* _Exercise goal_
Output each entry verbatim.

*** Supplied information

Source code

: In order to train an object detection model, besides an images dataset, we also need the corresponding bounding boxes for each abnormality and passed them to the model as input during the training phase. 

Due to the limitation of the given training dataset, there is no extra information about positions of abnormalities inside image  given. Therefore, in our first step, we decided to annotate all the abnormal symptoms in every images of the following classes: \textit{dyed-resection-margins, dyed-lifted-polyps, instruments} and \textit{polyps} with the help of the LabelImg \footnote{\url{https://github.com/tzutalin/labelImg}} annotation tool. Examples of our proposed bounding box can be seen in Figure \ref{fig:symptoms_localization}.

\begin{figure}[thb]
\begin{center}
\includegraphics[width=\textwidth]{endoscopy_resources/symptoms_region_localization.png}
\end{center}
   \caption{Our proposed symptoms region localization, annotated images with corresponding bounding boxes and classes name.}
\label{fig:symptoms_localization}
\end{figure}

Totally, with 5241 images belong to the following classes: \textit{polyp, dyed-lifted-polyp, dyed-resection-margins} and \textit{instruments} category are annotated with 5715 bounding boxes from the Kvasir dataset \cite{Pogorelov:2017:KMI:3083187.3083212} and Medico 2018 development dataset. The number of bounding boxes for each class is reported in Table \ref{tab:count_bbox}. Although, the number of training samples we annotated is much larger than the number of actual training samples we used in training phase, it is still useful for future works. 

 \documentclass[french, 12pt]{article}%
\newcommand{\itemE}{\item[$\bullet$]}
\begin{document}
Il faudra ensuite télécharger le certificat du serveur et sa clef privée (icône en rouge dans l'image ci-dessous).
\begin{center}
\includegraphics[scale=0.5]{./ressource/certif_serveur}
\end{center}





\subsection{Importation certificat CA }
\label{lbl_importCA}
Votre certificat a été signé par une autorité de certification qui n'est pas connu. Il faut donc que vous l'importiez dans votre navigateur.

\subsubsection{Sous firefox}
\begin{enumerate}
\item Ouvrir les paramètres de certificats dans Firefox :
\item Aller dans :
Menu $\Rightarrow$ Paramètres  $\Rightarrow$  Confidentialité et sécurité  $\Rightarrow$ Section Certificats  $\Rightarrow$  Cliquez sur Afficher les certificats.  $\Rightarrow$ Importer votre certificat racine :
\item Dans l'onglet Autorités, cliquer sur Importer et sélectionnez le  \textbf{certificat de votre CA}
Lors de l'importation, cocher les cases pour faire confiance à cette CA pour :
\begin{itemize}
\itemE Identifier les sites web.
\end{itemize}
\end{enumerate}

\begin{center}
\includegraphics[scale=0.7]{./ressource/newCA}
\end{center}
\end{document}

******

* _Problem solution_
Source code

: In order to train an object detection model, besides an images dataset, we also need the corresponding bounding boxes for each abnormality and passed them to the model as input during the training phase. 

Due to the limitation of the given training dataset, there is no extra information about positions of abnormalities inside image  given. Therefore, in our first step, we decided to annotate all the abnormal symptoms in every images of the following classes: \textit{dyed-resection-margins, dyed-lifted-polyps, instruments} and \textit{polyps} with the help of the LabelImg \footnote{\url{https://github.com/tzutalin/labelImg}} annotation tool. Examples of our proposed bounding box can be seen in Figure \ref{fig:symptoms_localization}.

\begin{figure}[thb]
\begin{center}
\includegraphics[width=\textwidth]{endoscopy_resources/symptoms_region_localization.png}
\end{center}
   \caption{Our proposed symptoms region localization, annotated images with corresponding bounding boxes and classes name.}
\label{fig:symptoms_localization}
\end{figure}

Totally, with 5241 images belong to the following classes: \textit{polyp, dyed-lifted-polyp, dyed-resection-margins} and \textit{instruments} category are annotated with 5715 bounding boxes from the Kvasir dataset \cite{Pogorelov:2017:KMI:3083187.3083212} and Medico 2018 development dataset. The number of bounding boxes for each class is reported in Table \ref{tab:count_bbox}. Although, the number of training samples we annotated is much larger than the number of actual training samples we used in training phase, it is still useful for future works. 

 \documentclass[french, 12pt]{article}%
\newcommand{\itemE}{\item[$\bullet$]}
\begin{document}
Il faudra ensuite télécharger le certificat du serveur et sa clef privée (icône en rouge dans l'image ci-dessous).
\begin{center}
\includegraphics[scale=0.5]{./ressource/certif_serveur}
\end{center}





\subsection{Importation certificat CA }
\label{lbl_importCA}
Votre certificat a été signé par une autorité de certification qui n'est pas connu. Il faut donc que vous l'importiez dans votre navigateur.

\subsubsection{Sous firefox}
\begin{enumerate}
\item Ouvrir les paramètres de certificats dans Firefox :
\item Aller dans :
Menu $\Rightarrow$ Paramètres  $\Rightarrow$  Confidentialité et sécurité  $\Rightarrow$ Section Certificats  $\Rightarrow$  Cliquez sur Afficher les certificats.  $\Rightarrow$ Importer votre certificat racine :
\item Dans l'onglet Autorités, cliquer sur Importer et sélectionnez le  \textbf{certificat de votre CA}
Lors de l'importation, cocher les cases pour faire confiance à cette CA pour :
\begin{itemize}
\itemE Identifier les sites web.
\end{itemize}
\end{enumerate}

\begin{center}
\includegraphics[scale=0.7]{./ressource/newCA}
\end{center}
\end{document}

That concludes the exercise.